# ACTION ITEM
All lines in the entries below that hold "needed" make up the answer.

(SUPPLIED MATERIAL Opens)

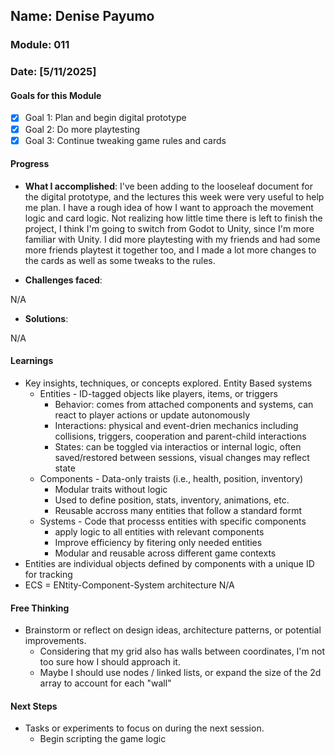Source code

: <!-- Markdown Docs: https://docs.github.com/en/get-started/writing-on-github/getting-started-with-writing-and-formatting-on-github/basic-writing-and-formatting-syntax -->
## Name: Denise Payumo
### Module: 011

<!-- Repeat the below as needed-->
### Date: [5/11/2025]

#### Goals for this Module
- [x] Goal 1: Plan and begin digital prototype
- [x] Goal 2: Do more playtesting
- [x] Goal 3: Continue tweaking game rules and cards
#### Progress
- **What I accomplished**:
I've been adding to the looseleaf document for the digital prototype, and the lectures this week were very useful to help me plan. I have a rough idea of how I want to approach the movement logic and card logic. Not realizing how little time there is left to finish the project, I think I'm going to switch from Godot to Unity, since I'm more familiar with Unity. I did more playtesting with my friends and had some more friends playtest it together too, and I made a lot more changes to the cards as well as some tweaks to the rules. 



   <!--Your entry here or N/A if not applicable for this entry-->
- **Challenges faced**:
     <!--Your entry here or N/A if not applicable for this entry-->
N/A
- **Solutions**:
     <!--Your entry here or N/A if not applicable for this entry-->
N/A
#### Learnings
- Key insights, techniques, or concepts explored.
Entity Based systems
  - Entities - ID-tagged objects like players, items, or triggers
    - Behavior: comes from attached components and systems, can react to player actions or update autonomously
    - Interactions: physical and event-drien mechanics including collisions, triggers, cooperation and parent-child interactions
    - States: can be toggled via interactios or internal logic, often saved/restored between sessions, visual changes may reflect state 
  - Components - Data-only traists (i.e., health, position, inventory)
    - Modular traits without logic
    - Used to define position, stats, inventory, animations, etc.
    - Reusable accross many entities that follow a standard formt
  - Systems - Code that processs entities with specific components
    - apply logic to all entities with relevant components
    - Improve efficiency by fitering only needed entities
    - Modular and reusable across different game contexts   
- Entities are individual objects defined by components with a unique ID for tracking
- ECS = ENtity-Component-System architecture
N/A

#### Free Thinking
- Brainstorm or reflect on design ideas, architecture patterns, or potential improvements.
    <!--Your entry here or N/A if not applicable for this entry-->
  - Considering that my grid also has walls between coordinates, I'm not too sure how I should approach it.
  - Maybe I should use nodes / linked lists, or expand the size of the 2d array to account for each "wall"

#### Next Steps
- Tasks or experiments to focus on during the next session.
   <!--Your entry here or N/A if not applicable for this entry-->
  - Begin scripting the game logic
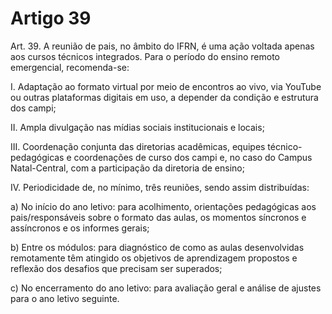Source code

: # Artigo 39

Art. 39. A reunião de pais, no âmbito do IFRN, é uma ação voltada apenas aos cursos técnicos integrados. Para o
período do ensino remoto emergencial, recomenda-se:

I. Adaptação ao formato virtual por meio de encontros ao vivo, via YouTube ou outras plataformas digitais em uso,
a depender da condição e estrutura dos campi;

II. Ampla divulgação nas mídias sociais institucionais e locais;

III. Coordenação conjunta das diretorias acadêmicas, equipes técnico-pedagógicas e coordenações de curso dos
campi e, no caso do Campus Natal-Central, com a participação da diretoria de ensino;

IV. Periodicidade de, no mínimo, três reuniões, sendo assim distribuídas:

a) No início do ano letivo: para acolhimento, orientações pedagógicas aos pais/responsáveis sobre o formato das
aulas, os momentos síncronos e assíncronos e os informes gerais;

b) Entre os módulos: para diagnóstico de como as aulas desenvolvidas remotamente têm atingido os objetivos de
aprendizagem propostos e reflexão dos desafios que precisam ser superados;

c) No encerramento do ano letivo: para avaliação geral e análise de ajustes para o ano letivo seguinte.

(SUPPLIED MATERIAL Closes)

# WRITTEN SOLUTION
<!-- Repeat the below as needed-->
    - Improve efficiency by fitering only needed entities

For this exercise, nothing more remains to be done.